Director of National Intelligence Dennis Blair, in a candid assessment of what went wrong before and after the attempted bombing of a Northwest Airlines flight on Christmas, said he had wrongly caved to external “pressure” to trim the no-fly list and even admitted the intelligence community would probably drop the ball in the future.
The visibly frustrated director spoke Wednesday alongside other top officials in a hearing before the Senate Homeland Security Committee. The intelligence director as well as Michael Leiter, director of the National Counterterrorism Center, both said at the outset that the system failed and they are making changes to correct it.
In one specific criticism, Blair said suspect Umar Farouk Abdulmutallab should have been questioned by the recently created High-Value Detainee Interrogation Group, or HIG. As he explained the need to use the interrogation unit for such cases in the future, he made an offhand remark that carried a touch of defeatism.

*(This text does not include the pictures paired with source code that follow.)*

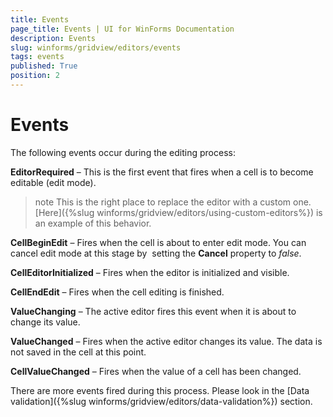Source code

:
 ```yaml
---
title: Events
page_title: Events | UI for WinForms Documentation
description: Events
slug: winforms/gridview/editors/events
tags: events
published: True
position: 2
---
```


# Events

The following events occur during the editing process:

__EditorRequired__ – This is the first event that fires when a cell is to become editable (edit mode). 

>note This is the right place to replace the editor with a custom one.[Here]({%slug winforms/gridview/editors/using-custom-editors%}) is an example of this behavior.
>


__CellBeginEdit__ – Fires when the cell is about to enter edit mode. You can cancel edit mode at this stage by  setting the __Cancel__ property to *false*.

__CellEditorInitialized__ – Fires when the editor is initialized and visible.

__CellEndEdit__ – Fires when the cell editing is finished.

__ValueChanging__ – The active editor fires this event when it is about to change its value.

__ValueChanged__ – Fires when the active editor changes its value. The data is not saved in the cell at this point.

__CellValueChanged__ – Fires when the value of a cell has been changed.

There are more events fired during this process. Please look in the [Data validation]({%slug winforms/gridview/editors/data-validation%}) section.
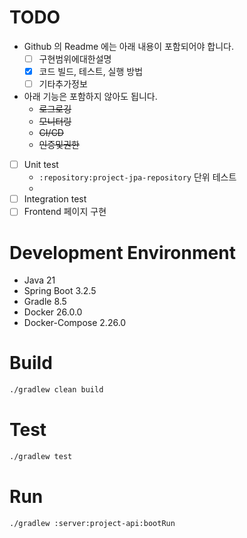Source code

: # TODO
- Github 의 Readme 에는 아래 내용이 포함되어야 합니다.
  - [ ] 구현범위에대한설명
  - [x] 코드 빌드, 테스트, 실행 방법
  - [ ] 기타추가정보
- 아래 기능은 포함하지 않아도 됩니다. 
  - ~~로그로깅~~
  - ~~모니터링~~
  - ~~CI/CD~~
  - ~~인증및권한~~
- [ ] Unit test
  - `:repository:project-jpa-repository` 단위 테스트
  - 
- [ ] Integration test
- [ ] Frontend 페이지 구현

# Development Environment
- Java 21
- Spring Boot 3.2.5
- Gradle 8.5
- Docker 26.0.0
- Docker-Compose 2.26.0

# Build
```bash
./gradlew clean build
```

# Test
```bash
./gradlew test
```

# Run
```bash
./gradlew :server:project-api:bootRun
```
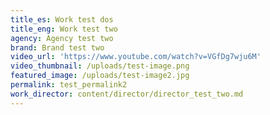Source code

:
 ```yaml
---
title_es: Work test dos
title_eng: Work test two
agency: Agency test two
brand: Brand test two
video_url: 'https://www.youtube.com/watch?v=VGfDg7wju6M'
video_thumbnail: /uploads/test-image.png
featured_image: /uploads/test-image2.jpg
permalink: test_permalink2
work_director: content/director/director_test_two.md
---
```


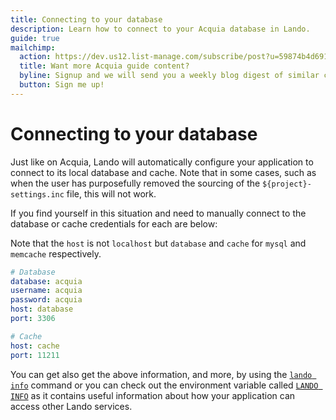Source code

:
 ```yaml
---
title: Connecting to your database
description: Learn how to connect to your Acquia database in Lando.
guide: true
mailchimp:
  action: https://dev.us12.list-manage.com/subscribe/post?u=59874b4d6910fa65e724a4648&amp;id=613837077f
  title: Want more Acquia guide content?
  byline: Signup and we will send you a weekly blog digest of similar content to keep you satiated.
  button: Sign me up!
---
```


# Connecting to your database

Just like on Acquia, Lando will automatically configure your application to connect to its local database and cache. Note that in some cases, such as when the user has purposefully removed the sourcing of the `${project}-settings.inc` file, this will not work.

If you find yourself in this situation and need to manually connect to the database or cache credentials for each are below:

Note that the `host` is not `localhost` but `database` and `cache` for `mysql` and `memcache` respectively.

```yaml
# Database
database: acquia
username: acquia
password: acquia
host: database
port: 3306

# Cache
host: cache
port: 11211
```

You can get also get the above information, and more, by using the [`lando info`](https://docs.lando.dev/cli/info.html) command or you can check out the environment variable called [`LANDO INFO`](https://docs.lando.dev/guides/lando-info.html) as it contains useful information about how your application can access other Lando services.
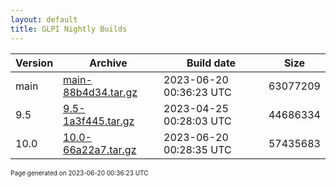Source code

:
 ```yaml
---
layout: default
title: GLPI Nightly Builds
---
```


Version|Archive|Build date|Size
---|---|---|---
main|[main-88b4d34.tar.gz](main-88b4d34.tar.gz)|2023-06-20 00:36:23 UTC|63077209
9.5|[9.5-1a3f445.tar.gz](9.5-1a3f445.tar.gz)|2023-04-25 00:28:03 UTC|44686334
10.0|[10.0-66a22a7.tar.gz](10.0-66a22a7.tar.gz)|2023-06-20 00:28:35 UTC|57435683

<font size="1">Page generated on 2023-06-20 00:36:23 UTC</font>
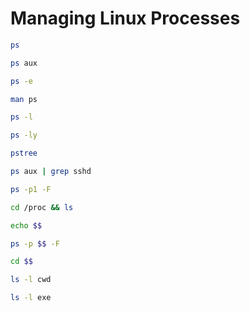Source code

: # Managing Linux Processes

```sh
ps

ps aux

ps -e

man ps

ps -l

ps -ly

pstree

ps aux | grep sshd

ps -p1 -F

cd /proc && ls

echo $$

ps -p $$ -F

cd $$

ls -l cwd

ls -l exe
```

“We’ll make a new mistake. We won’t make that one,” he said.
It was one of several startlingly blunt remarks from the intelligence chief.
In another exchange, Blair expressed disappointment that so many leaks about who knew what when have emerged in the course of the internal review.
“I wish people would just shut the hell up,” he said.
Blair also said criteria for adding people to the government’s “no fly” list was too legalistic. He said that in recent years there has been pressure to shrink rather than expand the list because of a cascade of complaints from people getting “hassled” by authorities.
“Why are you searching grandmothers?” was a too-common refrain, he said.
http://www.foxnews.com/politics/2010/01/20/congress-presses-details-administrations-counterterror-policies/
Blair never specified the “external pressure”, nor did he answer the question: “Why are you searching grandmothers?” With all of the legitmate reasons to scrutinize Middle Eastern males 18-35 coming into the country, you’d think the TSA/DHS would adjust its focus. Blair puts the blame on “external” causes, when the real blame rests on an intel community that cannot pass the common sense test. Political correctness, which Blair avoids mention of, clearly plays a role in the hesitency to profile.
There will certainly be more mistakes because they refuse to rectify the ones already made.